D’ailleurs, une fille du pays aussi évoque ces statues médiévales :

‘« […] une sainte avait les joues pleines, le sein ferme […] l’air valide, insensible et courageux des paysannes de la contrée. Cette ressemblance qui insinuait dans la statue une douceur que je n’y avais pas cherchée, était souvent certifiée par quelque fille des champs […] dont la présence […] semblait destinée à permettre, par une confrontation avec la nature, de juger de la vérité de l’œuvre d’art.  107  »’

Ce texte aura un écho dans Sodome et Gomorrhe. C’est Charlus qui est chrétien à la façon médiévale :

‘« […] le baron était non seulement chrétien […] mais pieux à la façon du Moyen Âge. Pour lui, comme pour les sculpteurs du XIIIe siècle, l’Église chrétienne était, au sens vivant du mot, peuplée d’une foule d’êtres, crus parfaitement réels : prophètes, apôtres, anges, saints personnages de toute sorte, entourant le Verbe incarné, sa mère et son époux, le Père éternel, tous les martyrs et docteurs, tels que leur peuple en plein relief se presse au porche ou remplit le vaisseau des cathédrales. Entre eux tous M. de Charlus avait choisi comme patrons intercesseurs les archanges Michel, Gabriel et Raphaël, avec lesquels il avait de fréquents entretiens pour qu’ils communiquassent ses prières au Père éternel, devant le trône de qui ils se tiennent.  108  »’

Certes, la croyance « à la façon du Moyen Âge » chez Françoise change de gamme chez Charlus — de la tradition populaire à l’érudition — cependant, l’essentiel est identique : dans leur cœur, les personnages bibliques ou saints sont vivants et réels, ils ne doutent pas de leur existence. On pourrait ici se demander quel est le destin de cette foi pieuse au XXe siècle, trouvée chez un aristocrate et une paysanne et survivante au XIXe siècle. D’autant plus que Mme Cottard prend Charlus pour un Juif fanatique, alors qu’il est en réalité fanatiquement chrétien : « On m’a appris que [ma religion] était la vraie 109  », déclare-t-il. Dans une république laïque, on doit déclarer comme Mme Cottard : « Je ne sais pas si vous êtes de mon avis, […] mais je suis très large d’idées et selon moi, pourvu qu’on les pratique sincèrement, toutes les religions sont bonnes. Je ne suis pas comme les gens que la vue d’un… protestant rend hydrophobes. » Le malentendu entre Charlus et la femme du médecin fait d’ailleurs rire le narrateur 110 parce qu’il constate qu’un homme pieux comme Charlus est définitivement démodé après l’affaire Dreyfus et au temps de la séparation de l’Église et de l’État. Nous aurons ultérieurement l’occasion d’y revenir.

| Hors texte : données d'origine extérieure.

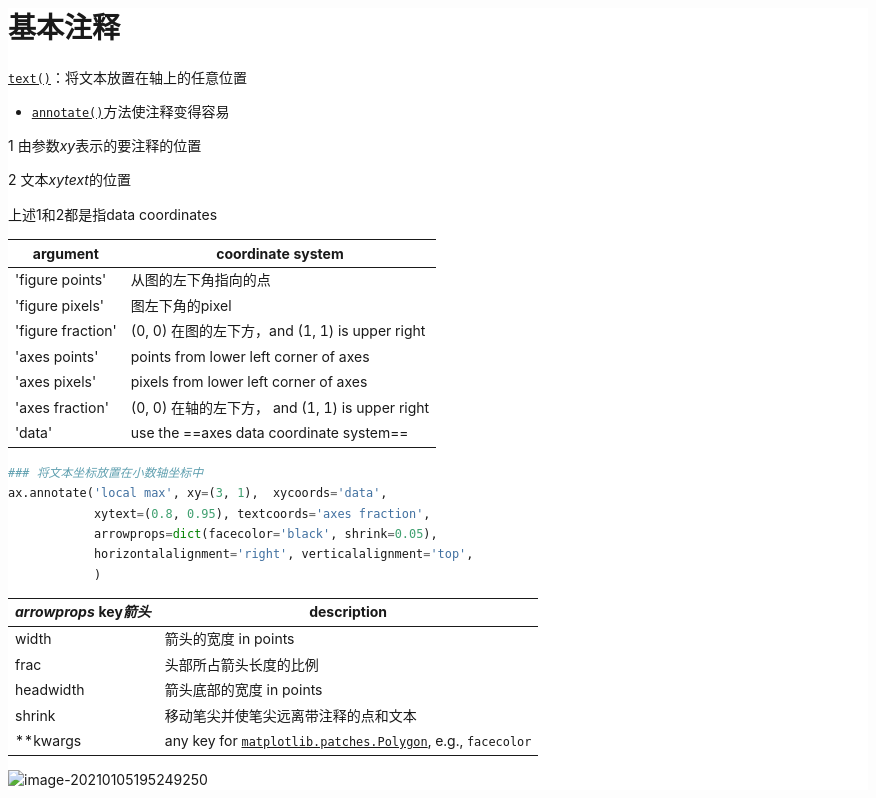 # 基本注释

[`text()`](https://matplotlib.org/api/_as_gen/matplotlib.pyplot.text.html#matplotlib.pyplot.text)：将文本放置在轴上的任意位置

-  [`annotate()`](https://matplotlib.org/api/_as_gen/matplotlib.axes.Axes.annotate.html#matplotlib.axes.Axes.annotate)方法使注释变得容易

1 由参数*xy*表示的要注释的位置

2 文本*xytext*的位置

上述1和2都是指data coordinates

| argument          | coordinate system                               |
| ----------------- | ----------------------------------------------- |
| 'figure points'   | 从图的左下角指向的点                            |
| 'figure pixels'   | 图左下角的pixel                                 |
| 'figure fraction' | (0, 0) 在图的左下方，and (1, 1) is upper right  |
| 'axes points'     | points from lower left corner of axes           |
| 'axes pixels'     | pixels from lower left corner of axes           |
| 'axes fraction'   | (0, 0) 在轴的左下方， and (1, 1) is upper right |
| 'data'            | use the ==axes data coordinate system==         |

```python
### 将文本坐标放置在小数轴坐标中
ax.annotate('local max', xy=(3, 1),  xycoords='data',
            xytext=(0.8, 0.95), textcoords='axes fraction',
            arrowprops=dict(facecolor='black', shrink=0.05),
            horizontalalignment='right', verticalalignment='top',
            )
```



| *arrowprops* key*箭头* | description                                                  |
| ---------------------- | ------------------------------------------------------------ |
| width                  | 箭头的宽度 in points                                         |
| frac                   | 头部所占箭头长度的比例                                       |
| headwidth              | 箭头底部的宽度 in points                                     |
| shrink                 | 移动笔尖并使笔尖远离带注释的点和文本                         |
| **kwargs               | any key for [`matplotlib.patches.Polygon`](https://matplotlib.org/api/_as_gen/matplotlib.patches.Polygon.html#matplotlib.patches.Polygon), e.g., `facecolor` |

<img src="https://cdn.jsdelivr.net/gh/DaiDuncan/PicUploader/img/20210105195249.png" alt="image-20210105195249250"  />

Combray est marqué d’une chrétienté médiévale. La personnalité cruelle de Françoise est expiée grâce à sa bonté chrétienne. Or, quand une croyance est partagée, la société échappe à l’individualisme 111 . La chrétienté sous-entend le caractère solide et fermé de la société combraysienne — au moins celle des domestiques 112 . On peut l’observer aussi au niveau symbolique dans la géographie combraysienne : l’extérieur de Combray est décrit comme un pays païen.

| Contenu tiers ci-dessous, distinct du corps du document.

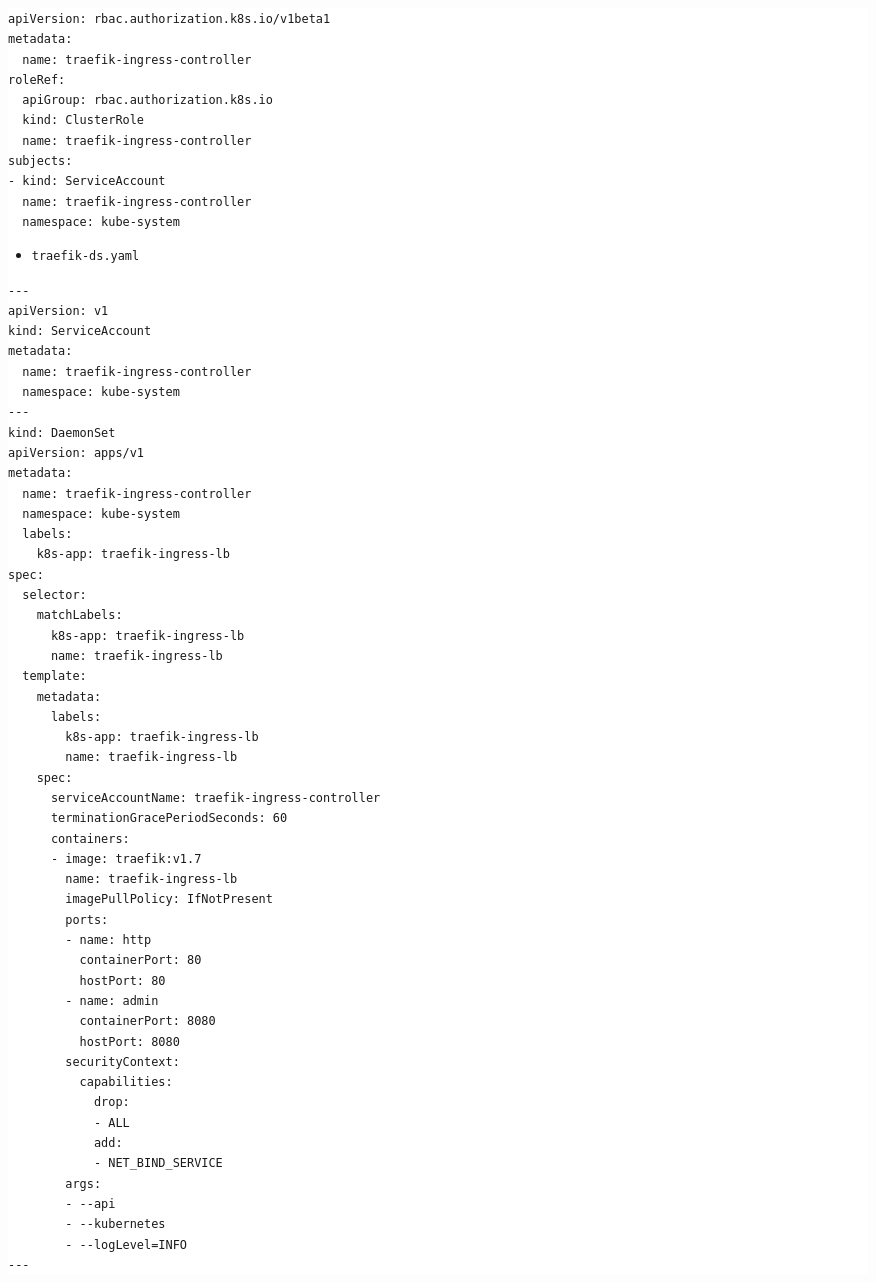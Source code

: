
 ```
apiVersion: rbac.authorization.k8s.io/v1beta1
metadata:
  name: traefik-ingress-controller
roleRef:
  apiGroup: rbac.authorization.k8s.io
  kind: ClusterRole
  name: traefik-ingress-controller
subjects:
- kind: ServiceAccount
  name: traefik-ingress-controller
  namespace: kube-system
```

- `traefik-ds.yaml`
```
---
apiVersion: v1
kind: ServiceAccount
metadata:
  name: traefik-ingress-controller
  namespace: kube-system
---
kind: DaemonSet
apiVersion: apps/v1
metadata:
  name: traefik-ingress-controller
  namespace: kube-system
  labels:
    k8s-app: traefik-ingress-lb
spec:
  selector:
    matchLabels:
      k8s-app: traefik-ingress-lb
      name: traefik-ingress-lb
  template:
    metadata:
      labels:
        k8s-app: traefik-ingress-lb
        name: traefik-ingress-lb
    spec:
      serviceAccountName: traefik-ingress-controller
      terminationGracePeriodSeconds: 60
      containers:
      - image: traefik:v1.7
        name: traefik-ingress-lb
        imagePullPolicy: IfNotPresent
        ports:
        - name: http
          containerPort: 80
          hostPort: 80
        - name: admin
          containerPort: 8080
          hostPort: 8080
        securityContext:
          capabilities:
            drop:
            - ALL
            add:
            - NET_BIND_SERVICE
        args:
        - --api
        - --kubernetes
        - --logLevel=INFO
---
```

Le clocher de l’église domine le village, un calvaire aussi surplombe secrètement Combray dans ses collines. Dans la phase de la genèse de « Combray », le calvaire est plus explicite que dans le texte définitif. Il est chargé de signification symbolique, la culpabilité et la sexualité :

‘« Destinée à un usage plus spécial et plus vulgaire, cette pièce […] servit longtemps de refuge à toutes celles de mes occupations qui réclamaient une inviolable solitude : la lecture, la rêverie, les larmes et la volupté. De là, le jour, on voyait au loin le clocher de Pinsonville et même le soir, on distinguait confusément, tout près < de > la maison, les rondes collines, appelées Collines du Calvaire à cause d’un Calvaire qui se dressait autrefois sur l’une d’elles au-dessus d’un vaste étang, […] et mes larmes redoublaient parce que je comparais les souffrances de ma grand-mère à la Passion du Sauveur.  113  »’

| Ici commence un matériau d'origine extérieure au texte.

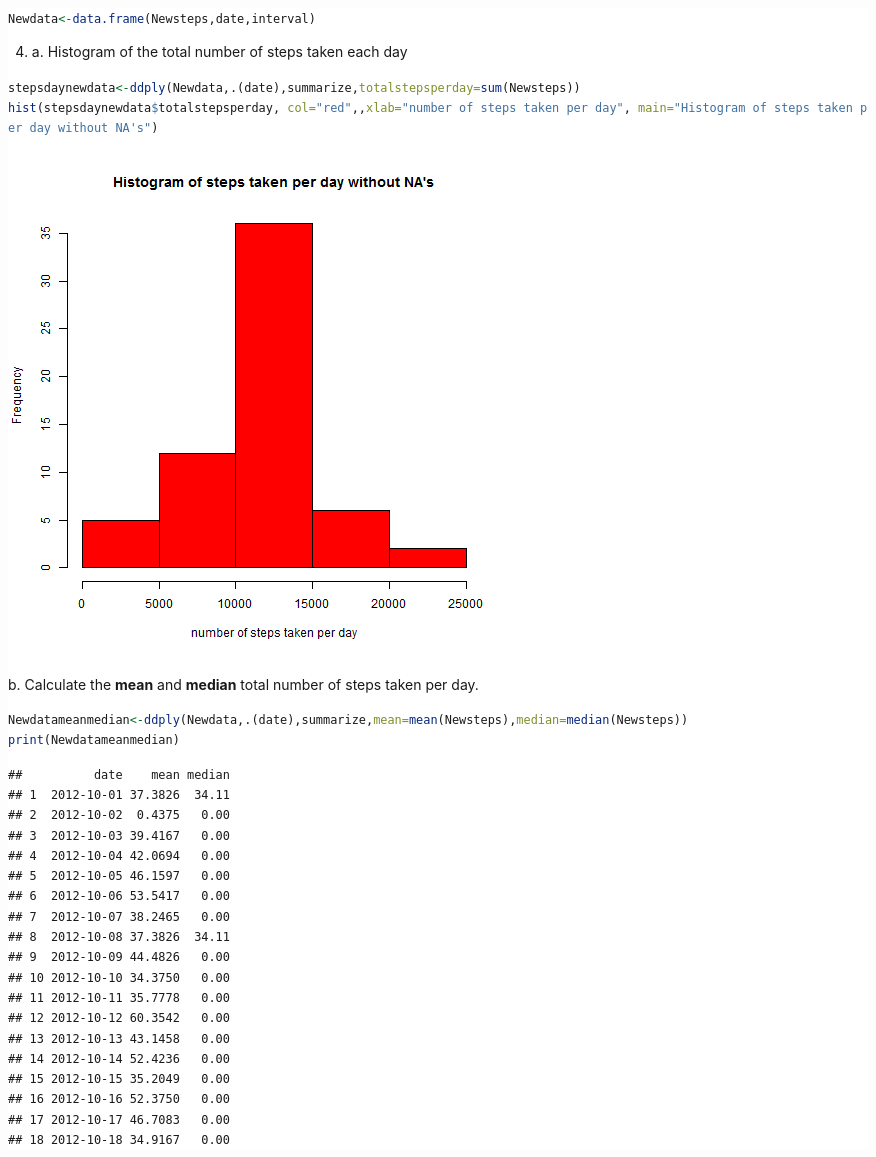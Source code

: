
```r
Newdata<-data.frame(Newsteps,date,interval)
```

4. a. Histogram of the total number of steps taken each day

```r
stepsdaynewdata<-ddply(Newdata,.(date),summarize,totalstepsperday=sum(Newsteps))
hist(stepsdaynewdata$totalstepsperday, col="red",,xlab="number of steps taken per day", main="Histogram of steps taken per day without NA's")
```

![plot of chunk histogramNewdata](figure/histogramNewdata.png) 
   
   b. Calculate the **mean** and **median** total number of steps taken per day. 

```r
Newdatameanmedian<-ddply(Newdata,.(date),summarize,mean=mean(Newsteps),median=median(Newsteps))
print(Newdatameanmedian)
```

```
##          date    mean median
## 1  2012-10-01 37.3826  34.11
## 2  2012-10-02  0.4375   0.00
## 3  2012-10-03 39.4167   0.00
## 4  2012-10-04 42.0694   0.00
## 5  2012-10-05 46.1597   0.00
## 6  2012-10-06 53.5417   0.00
## 7  2012-10-07 38.2465   0.00
## 8  2012-10-08 37.3826  34.11
## 9  2012-10-09 44.4826   0.00
## 10 2012-10-10 34.3750   0.00
## 11 2012-10-11 35.7778   0.00
## 12 2012-10-12 60.3542   0.00
## 13 2012-10-13 43.1458   0.00
## 14 2012-10-14 52.4236   0.00
## 15 2012-10-15 35.2049   0.00
## 16 2012-10-16 52.3750   0.00
## 17 2012-10-17 46.7083   0.00
## 18 2012-10-18 34.9167   0.00
```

Si l’on peut penser qu’il s’agit ici de sexualité et de culpabilité, c’est par le contexte : la pièce dont il s’agit ici est le cabinet de l’oncle Adolphe, destiné au plaisir solitaire ; la souffrance de la grand-mère est celle qu’elle éprouve en voyant son mari prendre un verre de cognac. Par ailleurs, l’évocation de la crucifixion nous intéresse pour deux raisons. D’abord, rappelons que Michelet définit l’art médiéval comme la représentation de la Passion 114 . Ainsi, l’existence du Calvaire et la comparaison entre la grand-mère et le Christ crucifié servent à la « médiévalisation » de Combray. Ensuite, notons que la famille du narrateur s’en va à Combray pour passer les vacances de Pâques, selon le texte définitif, elle se promène le samedi (samedi saint ?) dans les alentours de la ville : « mon père, par amour de la gloire, nous faisait faire par le calvaire une longue promenade 115  ». Au retour, le narrateur voit les bois du Calvaire, empourprés par le soleil couchant qui se reflète sur l’étang 116 . Il est clair qu’en décrivant la promenade, Proust fait allusion à la crucifixion et à la résurrection du Christ, comme si Combray était Jérusalem.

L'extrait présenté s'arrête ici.